II. Die Einsprechende 2 hatte am 15. Dezember 2008 ihren Einspruch zurückgezogen und ist daher keine Verfahrensbeteiligte.
III. Der Beschwerdeführer (Patentinhaber) hatte am 25. Februar 2010 Beschwerde eingelegt und am gleichen Tag die Beschwerdegebühr entrichtet. Die Beschwerdebegründung war am 18. Juni 2010 eingegangen.
IV. In einer Mitteilung vom 31. Oktober 2013 teilte die Kammer den Parteien ihre vorläufige Auffassung in einem Bescheid gemäß Artikel 15(1) VOBK mit.
Eine mündliche Verhandlung vor der Kammer fand am 7. Februar 2014 statt.
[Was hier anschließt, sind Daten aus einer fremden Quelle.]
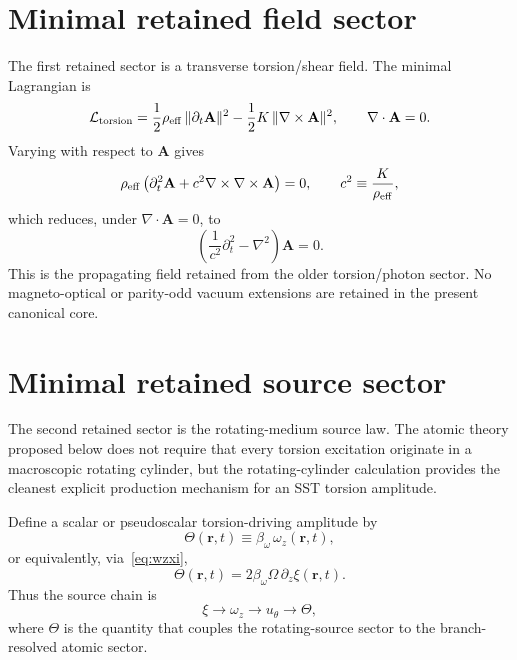 \documentclass[11pt,a4paper]{article}
\begin{document}
\section{Minimal retained field sector}
The first retained sector is a transverse torsion/shear field. The minimal Lagrangian is
\begin{equation}
\label{eq:Ltorsion}
\mathcal{L}_{\rm torsion}
=
\frac12\rho_{\rm eff}\,\lVert \partial_t \mathbf{A}\rVert^2
-
\frac12 K\,\lVert \nabla\times\mathbf{A}\rVert^2,
\qquad
\nabla\cdot\mathbf{A}=0.
\end{equation}
Varying with respect to $\mathbf{A}$ gives
\begin{equation}
\label{eq:Awave-pre}
\rho_{\rm eff}\left(\partial_t^2\mathbf{A}+c^2\nabla\times\nabla\times\mathbf{A}\right)=0,
\qquad
c^2\equiv \frac{K}{\rho_{\rm eff}},
\end{equation}
which reduces, under $\nabla\cdot\mathbf{A}=0$, to
\begin{equation}
\label{eq:Awave}
\boxed{
\left(\frac{1}{c^2}\partial_t^2-\nabla^2\right)\mathbf{A}=0.
}
\end{equation}
This is the propagating field retained from the older torsion/photon sector. No magneto-optical or parity-odd vacuum extensions are retained in the present canonical core.

\section{Minimal retained source sector}
The second retained sector is the rotating-medium source law. The atomic theory proposed below does not require that every torsion excitation originate in a macroscopic rotating cylinder, but the rotating-cylinder calculation provides the cleanest explicit production mechanism for an SST torsion amplitude.

Define a scalar or pseudoscalar torsion-driving amplitude by
\begin{equation}
\label{eq:ThetaDef}
\Theta(\mathbf{r},t) \equiv \beta_\omega\,\omega_z(\mathbf{r},t),
\end{equation}
or equivalently, via~\eqref{eq:wzxi},
\begin{equation}
\label{eq:ThetaXi}
\Theta(\mathbf{r},t)=2\beta_\omega\Omega\,\partial_z\xi(\mathbf{r},t).
\end{equation}
Thus the source chain is
\begin{equation}
\label{eq:source-chain}
\xi \longrightarrow \omega_z \longrightarrow u_\theta \longrightarrow \Theta,
\end{equation}
where $\Theta$ is the quantity that couples the rotating-source sector to the branch-resolved atomic sector.
\end{document}
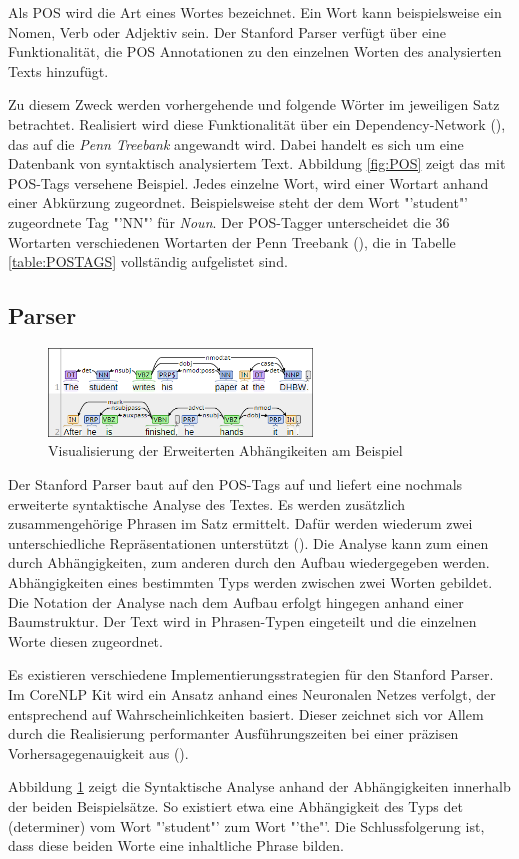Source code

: Als \ac{POS} wird die Art eines Wortes bezeichnet. Ein Wort kann beispielsweise ein Nomen, Verb oder Adjektiv sein. Der Stanford Parser verfügt über eine Funktionalität, die \ac{POS} Annotationen zu den einzelnen Worten des analysierten Texts hinzufügt.\par
Zu diesem Zweck werden vorhergehende und folgende Wörter im jeweiligen Satz betrachtet. Realisiert wird diese Funktionalität über ein Dependency-Network (\cite[vgl.][1]{POSTAGGER}), das auf die \textit{Penn Treebank} angewandt wird. Dabei handelt es sich um eine Datenbank von syntaktisch analysiertem Text. Abbildung \ref{fig:POS} zeigt das mit POS-Tags versehene Beispiel. Jedes einzelne Wort, wird einer Wortart anhand einer Abkürzung zugeordnet. Beispielsweise steht der dem Wort "'student"' zugeordnete Tag "'NN"' für \textit{Noun}. Der POS-Tagger unterscheidet die 36 Wortarten verschiedenen Wortarten der Penn Treebank (\cite[vgl.][3]{PENNTREEBANK}), die in Tabelle \ref{table:POSTAGS} vollständig aufgelistet sind.

\subsection{Parser}
\label{subsec:parser}
\begin{figure}
\includegraphics[width=7cm]{pictures/Parser.png}
\caption{Visualisierung der Erweiterten Abhängikeiten am Beispiel}
\label{fig:ENHDEPS}
\end{figure}
Der Stanford Parser baut auf den POS-Tags auf und liefert eine nochmals erweiterte syntaktische Analyse des Textes. Es werden zusätzlich zusammengehörige Phrasen im Satz ermittelt. Dafür werden wiederum zwei unterschiedliche Repräsentationen unterstützt (\cite[vgl.][4]{STANFORDNLP}). Die Analyse kann zum einen durch Abhängigkeiten, zum anderen durch den Aufbau wiedergegeben werden. Abhängigkeiten eines bestimmten Typs werden zwischen zwei Worten gebildet. Die Notation der Analyse nach dem Aufbau erfolgt hingegen anhand einer Baumstruktur. Der Text wird in Phrasen-Typen eingeteilt und die einzelnen Worte diesen zugeordnet.\par Es existieren verschiedene Implementierungsstrategien für den Stanford Parser. Im CoreNLP Kit wird ein Ansatz anhand eines Neuronalen Netzes verfolgt, der entsprechend auf Wahrscheinlichkeiten basiert. Dieser zeichnet sich vor Allem durch die Realisierung performanter Ausführungszeiten bei einer präzisen Vorhersagegenauigkeit aus (\cite[vgl.][8]{DEPPARSER}).\par
Abbildung \ref{fig:ENHDEPS} zeigt die Syntaktische Analyse anhand der Abhängigkeiten innerhalb der beiden Beispielsätze. So existiert etwa eine Abhängigkeit des Typs det (determiner) vom Wort "'student"' zum Wort "'the"'. Die Schlussfolgerung ist, dass diese beiden Worte eine inhaltliche Phrase bilden.

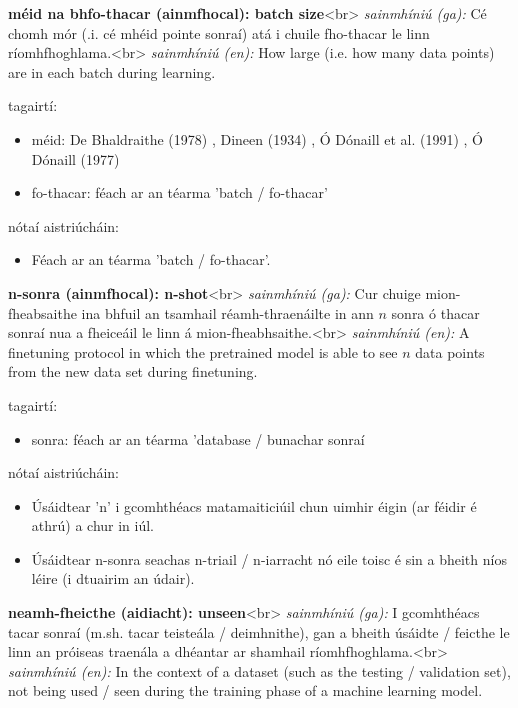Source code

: \documentclass{article}
\begin{document}
\textbf{méid na bhfo-thacar (ainmfhocal): batch size}<br>
\textit{sainmhíniú (ga):} Cé chomh mór (.i. cé mhéid pointe sonraí) atá i chuile fho-thacar le linn ríomhfhoghlama.<br>
\textit{sainmhíniú (en):} How large (i.e. how many data points) are in each batch during learning.

tagairtí:
\begin{itemize}
	\item méid: De Bhaldraithe (1978) \cite{de-bhaldraithe}, Dineen (1934) \cite{dineen}, Ó Dónaill et al. (1991) \cite{focloir-beag}, Ó Dónaill (1977) \cite{odonaill}
	\item fo-thacar: féach ar an téarma 'batch / fo-thacar'
\end{itemize}

nótaí aistriúcháin:
\begin{itemize}
	\item Féach ar an téarma 'batch / fo-thacar'.
\end{itemize}


\textbf{n-sonra (ainmfhocal): n-shot}<br>
\textit{sainmhíniú (ga):} Cur chuige mion-fheabsaithe ina bhfuil an tsamhail réamh-thraenáilte in ann $n$ sonra ó thacar sonraí nua a fheiceáil le linn á mion-fheabhsaithe.<br>
\textit{sainmhíniú (en):} A finetuning protocol in which the pretrained model is able to see $n$ data points from the new data set during finetuning.

tagairtí:
\begin{itemize}
	\item sonra: féach ar an téarma 'database / bunachar sonraí
\end{itemize}

nótaí aistriúcháin:
\begin{itemize}
	\item Úsáidtear 'n' i gcomhthéacs matamaiticiúil chun uimhir éigin (ar féidir é athrú) a chur in iúl.
	\item Úsáidtear n-sonra seachas n-triail / n-iarracht nó eile toisc é sin a bheith níos léire (i dtuairim an údair).
\end{itemize}


\textbf{neamh-fheicthe (aidiacht): unseen}<br>
\textit{sainmhíniú (ga):} I gcomhthéacs tacar sonraí (m.sh. tacar teisteála / deimhnithe), gan a bheith úsáidte / feicthe le linn an próiseas traenála a dhéantar ar shamhail ríomhfhoghlama.<br>
\textit{sainmhíniú (en):} In the context of a dataset (such as the testing / validation set), not being used / seen during the training phase of a machine learning model.
\end{document}
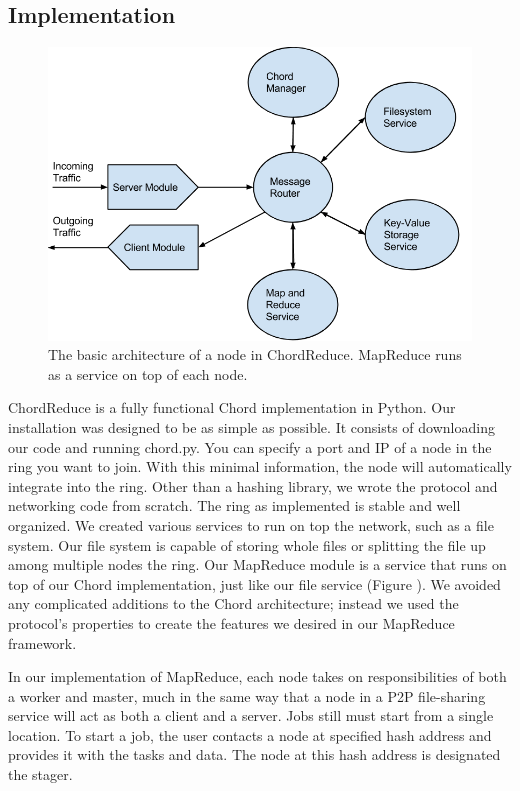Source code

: \documentclass[10pt, conference, compsocconf]{IEEEtran}
\begin{document}
\subsection{Implementation}

\begin{figure}
    \includegraphics[width=\linewidth]{crArch}
    \caption{The basic architecture of a node in ChordReduce.  MapReduce runs as a service on top of each node.}
    \label{crArch}
\end{figure}

ChordReduce is a fully functional Chord implementation in Python.  Our installation was designed to be as simple as possible.  It consists of downloading our code \cite{code} and running chord.py.  You can specify a port and IP of a node in the ring you want to join.  With this minimal information, the node will automatically integrate into the ring.  
Other than a hashing library, we wrote the protocol and networking code from scratch.  The ring as implemented is stable and well organized. We created various services to run on top the network, such as a file system.  Our file system is capable of storing whole files or splitting the file up among multiple nodes the ring. Our MapReduce module is a service that runs on top of our Chord implementation, just like our file service (Figure \cite{crArch}).  We avoided any complicated additions to the Chord architecture; instead we used the protocol's properties to create the features we desired in our MapReduce framework. 
  
In our implementation of MapReduce, each node takes on responsibilities of both a worker and master, much in the same way that a node in a P2P file-sharing service will act as both a client and a server.  Jobs still must start from a single location.  To start a job, the user contacts a node at specified hash address and provides it with the tasks and data.  The node at this hash address is designated the stager. 
\end{document}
Für die ordnungsgemäß geladene Beschwerdegegnerin Einsprechende 4 war niemand anwesend. Alle ansonsten am Beschwerdeverfahren beteiligten Parteien waren anwesend.
V. Der Beschwerdeführer beantragt die Aufhebung der angefochtenen Entscheidung und die Aufrechterhaltung des europäischen Patents im Umfang des Hauptantrags wie eingereicht in der mündlichen Verhandlung vor der Einspruchsabteilung, hilfsweise im Umfang eines der Hilfsanträge I bis IV wie eingereicht am 13. November 2009, oder hilfsweise im Umfang eines der Hilfsanträge V bis IX wie eingereicht mit der Beschwerdebegründung.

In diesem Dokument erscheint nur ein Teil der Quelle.